The Movement for Fairness in Government filed a request
asking the High Court for permission to state its position in
the longstanding case on the validity of municipal ordinances
limiting the sale of pork and pork products in the downtown
areas of Tiberius, Beit Shemesh and Carmiel.
The Movement is asking to use a procedure rare in Israel, in
practice primarily in the US, whereby an organization seeking
to express its stance on an issue being heard before the High
Court submits a request as an amicus curiae ("a friend
of the court") in order to present a position supporting one
of the two sides in the case. In order to support its moral
case rejecting pork on the basis of its national symbolism,
the Movement for Fairness in Government added the opinions of
several public figures and rabbonim.
HaRav Mordechai Neugershal, a senior lecturer at Yahadut
Mizavit Acher ("Judaism from a Different Angle"), wrote an
opinion submitted to the High Court that pork was a symbol of
inter-fraternal dispute. "Is there any need to expand on why
our heart trembles so when history repeats itself and once
again pork is digging its claws into the city street while
brothers fight one another? Pork has become a symbol of the
tremendous bloodletting that spilled the blood of the Jewish
people in Europe throughout history, including the river of
blood spilled in the 1940s . . . All this, according to
Jewish tradition, was the work of the Edomites, whose symbol
is the pig. Could there be any greater national shame than
for a people to sever itself from its symbols and from
its past? Is there anybody who has the authority to erase
from memory the Jewish blood that was spilled like water
throughout history?"
Later in his opinion HaRav Neugershal writes, "As the son of
a family of Holocaust survivors, some of whom remained there
among the mounds of ashes, as a descendant of the victims of
the Cossack pogroms of 1648-49, blood libels, inquisitions
and autos-da-fe, I studied Jewish history and I know pork
symbolized these abominations in the eyes of all past
generations of Jews. I do not have the power to prevent the
masses of Jews in Eretz Yisroel from dissociating themselves
from these symbols and their meaning. But I do have the power
to demand legal protection from the deeply emotional blow . .
.
"The law dealing with pork is not a religious law. Pork is a
national symbol, like the swastika. A factory that produces
shirts, pins, ties, etc. bearing a printed swastika would
definitely be prohibited from selling [the product] in the
heart of the city or in any other place. The principle of
freedom of enterprise would be irrelevant in such a case
because clearly this would be a blow to elementary
sensitivities, for under the banner of this symbol so many
atrocities were perpetrated. Certainly this is a severe blow
to Holocaust survivors and their descendants and relatives
and anybody who views himself as belonging to the Jewish
people."
In conclusion HaRav Neugershal writes, I would expect our
guests who were received so graciously by us (including
sal klita, citizenship, etc.), whether they are Jewish
or not, whether or not they have an interest in Jewish
tradition, to respect our values and refrain from hurting our
sensitivities. And now that they are bringing pork into city
centers, the blow is many times worse. Would it be permitted
to tear the national flag in public without anybody voicing a
word of protest? How can we expect new symbols to be accorded
respect if the State itself and its laws, in the name of one
of the other principles, flagrantly scorns the old ones?"

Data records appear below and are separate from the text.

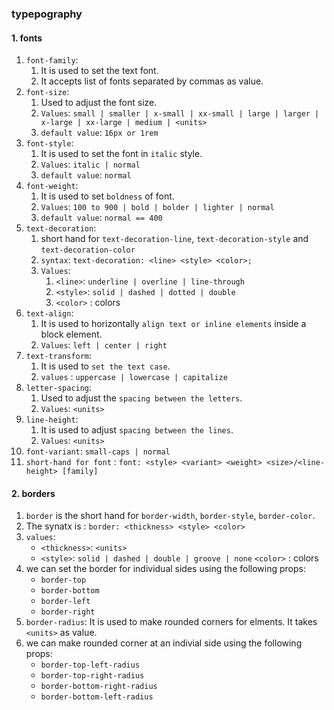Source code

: ### typepography

#### 1. fonts
1. `font-family`:
    1. It is used to set the text font.
    2. It accepts list of fonts separated by commas as value.
2. `font-size`: 
    1. Used to adjust the font size.
    2. `Values`: `small | smaller | x-small | xx-small | large | larger | x-large | xx-large | medium | <units>`
    3. `default value`: `16px or 1rem`
3. `font-style`:
    1. It is used to set the font in `italic` style.
    2. `Values`: `italic | normal`
    3. `default value`: `normal`
4. `font-weight`:
    1. It is used to set `boldness` of font.
    2. `Values`: `100 to 900 | bold | bolder | lighter | normal`
    3. `default value`: `normal == 400`
5. `text-decoration`:
    1. short hand for `text-decoration-line`, `text-decoration-style` and `text-decoration-color`
    2. `syntax`: `text-decoration: <line> <style> <color>;`
    3. `Values`: 
        1. `<line>`: `underline | overline | line-through`
        2. `<style>`: `solid | dashed | dotted | double`
        3. `<color>` : colors
6. `text-align`:
    1. It is used to horizontally `align text or inline elements` inside a block element.
    2. `Values`: `left | center | right`
7. `text-transform`:
    1. It is used to `set the text case`.
    2. `values` : `uppercase | lowercase | capitalize`
8. `letter-spacing`: 
    1. Used to adjust the `spacing between the letters`.
    2. `Values`: `<units>`
9. `line-height`:
    1. It is used to adjust `spacing between the lines`.
    2. `Values`: `<units>`
10. `font-variant`: `small-caps | normal`
11. `short-hand for font` : 
`font: <style> <variant> <weight> <size>/<line-height> [family]`

#### 2. borders
1. `border` is the short hand for `border-width`, `border-style`, `border-color`. 
2. The synatx is : `border: <thickness> <style> <color>`
3. `values`:
    - `<thickness>`: `<units>`
    - `<style>`: `solid | dashed | double | groove | none`
     `<color>` : colors
4. we can set the border for individual sides using the following props:
    - `border-top`
    - `border-bottom`
    - `border-left`
    - `border-right`
5. `border-radius`: It is used to make rounded corners for elments. It takes `<units>` as value.
6. we can make rounded corner at an indivial side using the following props:
    - `border-top-left-radius`
    - `border-top-right-radius`
    - `border-bottom-right-radius`
    - `border-bottom-left-radius`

The request by the Movement for Fairness in Government to
join the petition claims that the High Court determined
immigrants from the former Soviet Union who arrived during
the 90s are associated with the eating of pork and that the
vast majority of this sector consumes the non-kosher meat.
"No evidence of this has been laid before the court," notes
the request. "No statistical figures have been generated
showing the rate of pork consumption among immigrants from
the former Soviet Union is greater than the rate in the
general population, and if so, how much greater. Neither has
a distinction been demonstrated between the immigrants from
Russia and the Ukraine, for instance, and the immigrants from
Caucasus lands who are mostly traditional Jews."
The request has not yet received a reply. The judges are
currently engaged in writing a response to petitions filed
against local authorities that did not permit the sale of non-
kosher meat within their jurisdictions.